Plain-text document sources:
===
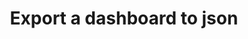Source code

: ---
title: Export a dashboard to json
excerpt: ''
api:
  file: sentio-api.json
  operationId: ExportDashboard
deprecated: false
hidden: false
metadata:
  title: ''
  description: ''
  robots: index
next:
  description: ''
---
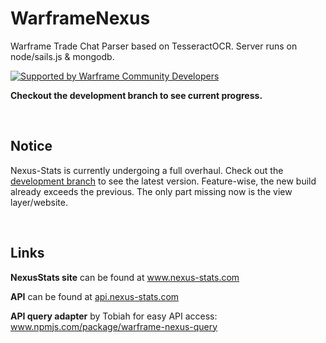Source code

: # WarframeNexus
Warframe Trade Chat Parser based on TesseractOCR. Server runs on node/sails.js & mongodb.

[![Supported by Warframe Community Developers](https://raw.githubusercontent.com/WFCD/banner/master/banner.png)](https://github.com/WFCD "Supported by Warframe Community Developers")

**Checkout the development branch to see current progress.**

<br>

## Notice
Nexus-Stats is currently undergoing a full overhaul. Check out the [development branch](https://github.com/nexus-devs/warframe-nexus/tree/development) to see the latest version. Feature-wise, the new build already exceeds the previous. The only part missing now is the view layer/website.

<br>

## Links
**NexusStats site** can be found at www.nexus-stats.com

**API** can be found at [api.nexus-stats.com](https://api.nexus-stats.com)

**API query adapter** by Tobiah for easy API access: www.npmjs.com/package/warframe-nexus-query
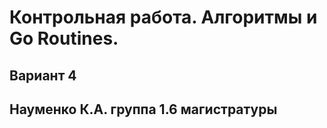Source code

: # Контрольная работа. Алгоритмы и Go Routines.

## Вариант 4

## Науменко К.А. группа 1.6 магистратуры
===
# [Exercise objective]
With the pictures removed, print the entries above exactly.

# [Your solution]
Source code

: ---
title: Export a dashboard to json
excerpt: ''
api:
  file: sentio-api.json
  operationId: ExportDashboard
deprecated: false
hidden: false
metadata:
  title: ''
  description: ''
  robots: index
next:
  description: ''
---
Source code

: # WarframeNexus
Warframe Trade Chat Parser based on TesseractOCR. Server runs on node/sails.js & mongodb.

[![Supported by Warframe Community Developers](https://raw.githubusercontent.com/WFCD/banner/master/banner.png)](https://github.com/WFCD "Supported by Warframe Community Developers")

**Checkout the development branch to see current progress.**

<br>

## Notice
Nexus-Stats is currently undergoing a full overhaul. Check out the [development branch](https://github.com/nexus-devs/warframe-nexus/tree/development) to see the latest version. Feature-wise, the new build already exceeds the previous. The only part missing now is the view layer/website.

<br>

## Links
**NexusStats site** can be found at www.nexus-stats.com

**API** can be found at [api.nexus-stats.com](https://api.nexus-stats.com)

**API query adapter** by Tobiah for easy API access: www.npmjs.com/package/warframe-nexus-query
Source code

: # Контрольная работа. Алгоритмы и Go Routines.

## Вариант 4

## Науменко К.А. группа 1.6 магистратуры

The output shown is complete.